Cheer?

I wish I had more Christmas Cheer. Instead, I’m on day two of pain from yesterday’s biopsy. I guess telling my father-in-law that we got stuff from the town hall was a big taboo because… well. we couldn’t afford anything.

“How do you have stuff at home? I thought you couldn’t afford to buy anything for them this year…” And I blurted it out, because HONESTLY?! We couldn’t afford anything. The kids got tons of clothes. One or two toys each, and then the stuff from my in-laws. Thank goodness for the in-laws. I surely didn’t want the man to feel like his ex-wife went overboard this year.

Basically because it’s like a competition every year of who can spend more money on the kids.

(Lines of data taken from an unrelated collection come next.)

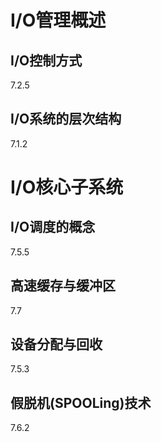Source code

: # I/O管理概述
## I/O控制方式
7.2.5



## I/O系统的层次结构
7.1.2



# I/O核心子系统
## I/O调度的概念
7.5.5



## 高速缓存与缓冲区
7.7



## 设备分配与回收
7.5.3



## 假脱机(SPOOLing)技术
7.6.2


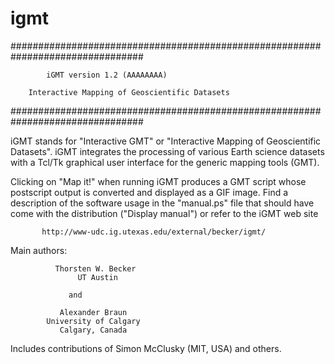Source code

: # igmt
################################################################################

			iGMT version 1.2 (AAAAAAAA)

		Interactive Mapping of Geoscientific Datasets

################################################################################
	
iGMT stands for "Interactive GMT" or "Interactive Mapping of
Geoscientific Datasets". iGMT integrates the processing of various
Earth science datasets with a Tcl/Tk graphical user interface for the
generic mapping tools (GMT).

Clicking on "Map it!" when running iGMT produces a GMT script whose
postscript output is converted and displayed as a GIF image.  Find a
description of the software usage in the "manual.ps" file that should
have come with the distribution ("Display manual") or refer to the
iGMT web site

		   http://www-udc.ig.utexas.edu/external/becker/igmt/
				   
Main authors:
	
			  Thorsten W. Becker 
			       UT Austin

				 and

			   Alexander Braun
			University of Calgary
			   Calgary, Canada

				   
   Includes contributions of Simon McClusky (MIT, USA) and others.


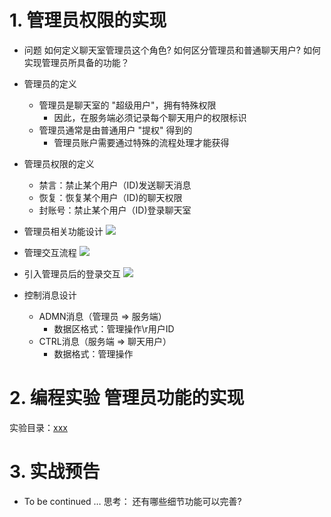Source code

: # 1. 管理员权限的实现
- 问题
    如何定义聊天室管理员这个角色?
    如何区分管理员和普通聊天用户?
    如何实现管理员所具备的功能？

- 管理员的定义
    - 管理员是聊天室的 "超级用户"，拥有特殊权限
        - 因此，在服务端必须记录每个聊天用户的权限标识
    - 管理员通常是由普通用户 "提权" 得到的
        - 管理员账户需要通过特殊的流程处理才能获得

- 管理员权限的定义
    - 禁言：禁止某个用户（ID)发送聊天消息
    - 恢复：恢复某个用户（ID)的聊天权限
    - 封账号：禁止某个用户（ID)登录聊天室

- 管理员相关功能设计
    ![](vx_images/.png)

- 管理交互流程
    ![](vx_images/.png)

- 引入管理员后的登录交互
    ![](vx_images/.png)

- 控制消息设计
    - ADMN消息（管理员 ⇒ 服务端）
        - 数据区格式：管理操作\r用户ID
    - CTRL消息（服务端 ⇒ 聊天用户）
        - 数据格式：管理操作

# 2. 编程实验 管理员功能的实现
实验目录：[xxx](vx_attachments\xxx)

# 3. 实战预告
-  To be continued …
    思考：
    还有哪些细节功能可以完善?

I don’t care if they get almost nothing for us, it’s not the point. Other wise I’d be extremely upset that the only thing I got was pillows, and chap stick that I’m allergic to. Instead, I’m quite thankful. I am excited to try the few things I can use, to put new pillowcases on my new pillows. && To fight Marc over them 😀

My in-laws are very generous. Sometimes I feel guilty that I have them. I can’t afford to spend a fraction of what they spend on us for gifts. I wish I could, but in reality? I can’t. I’m a bus driver. That’s just the way it is. First comes our kids, then comes the rest of the world. But we did do really good on our secret Santa gifts. They were quite happy. (spending $25-30 instead of $20 limit was worth it) I figure Meg didn’t really like the slipper socks, but I hope she liked the giftcard.